### Assignment
Would you output the entries below only from the line containing "Imaginons par exemple" through the line containing "(par convention la", exactly as they stand and with both ends included?

▬▬▬▬▬▬▬▬▬▬

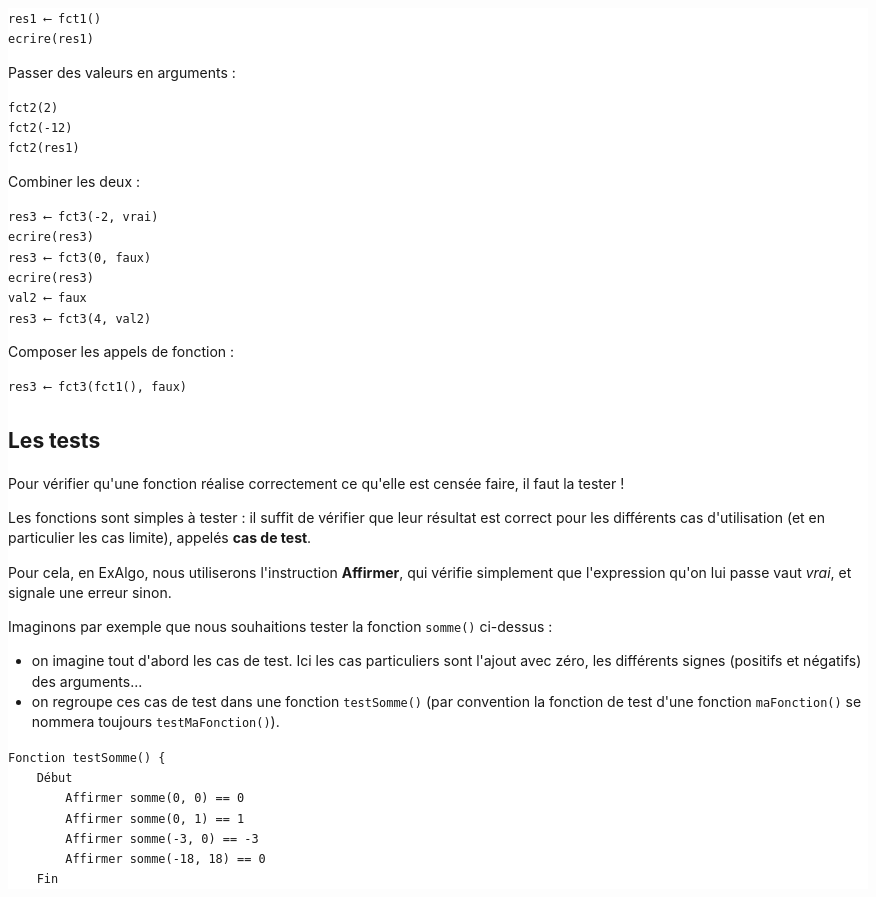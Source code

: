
 ``` { .exalgo use_pygments=false }
res1 ⟵ fct1()
ecrire(res1)
```

Passer des valeurs en arguments :

``` { .exalgo use_pygments=false }
fct2(2)
fct2(-12)
fct2(res1)
```

Combiner les deux :

``` { .exalgo use_pygments=false }
res3 ⟵ fct3(-2, vrai)
ecrire(res3)
res3 ⟵ fct3(0, faux)
ecrire(res3)
val2 ⟵ faux
res3 ⟵ fct3(4, val2)
```

Composer les appels de fonction :

``` { .exalgo use_pygments=false }
res3 ⟵ fct3(fct1(), faux)
```

## Les tests

Pour vérifier qu'une fonction réalise correctement ce qu'elle est censée faire,
il faut la tester !

Les fonctions sont simples à tester : il suffit de vérifier que leur résultat
est correct pour les différents cas d'utilisation
(et en particulier les cas limite), appelés **cas de test**.

Pour cela, en ExAlgo, nous utiliserons l'instruction **Affirmer**,
qui vérifie simplement que l'expression qu'on lui passe vaut *vrai*,
et signale une erreur sinon.

Imaginons par exemple que nous souhaitions tester la fonction `somme()`
ci-dessus :

- on imagine tout d'abord les cas de test.
Ici les cas particuliers sont l'ajout avec zéro,
les différents signes (positifs et négatifs) des arguments...
- on regroupe ces cas de test dans une fonction `testSomme()`
(par convention la fonction de test d'une fonction `maFonction()`
se nommera toujours `testMaFonction()`).

``` { .exalgo use_pygments=false }
Fonction testSomme() {
    Début
        Affirmer somme(0, 0) == 0
        Affirmer somme(0, 1) == 1
        Affirmer somme(-3, 0) == -3
        Affirmer somme(-18, 18) == 0
    Fin
```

▬▬▬▬▬▬▬▬▬▬

### Solution to this task
Imaginons par exemple que nous souhaitions tester la fonction `somme()`
ci-dessus :

- on imagine tout d'abord les cas de test.
Ici les cas particuliers sont l'ajout avec zéro,
les différents signes (positifs et négatifs) des arguments...
- on regroupe ces cas de test dans une fonction `testSomme()`
(par convention la fonction de test d'une fonction `maFonction()`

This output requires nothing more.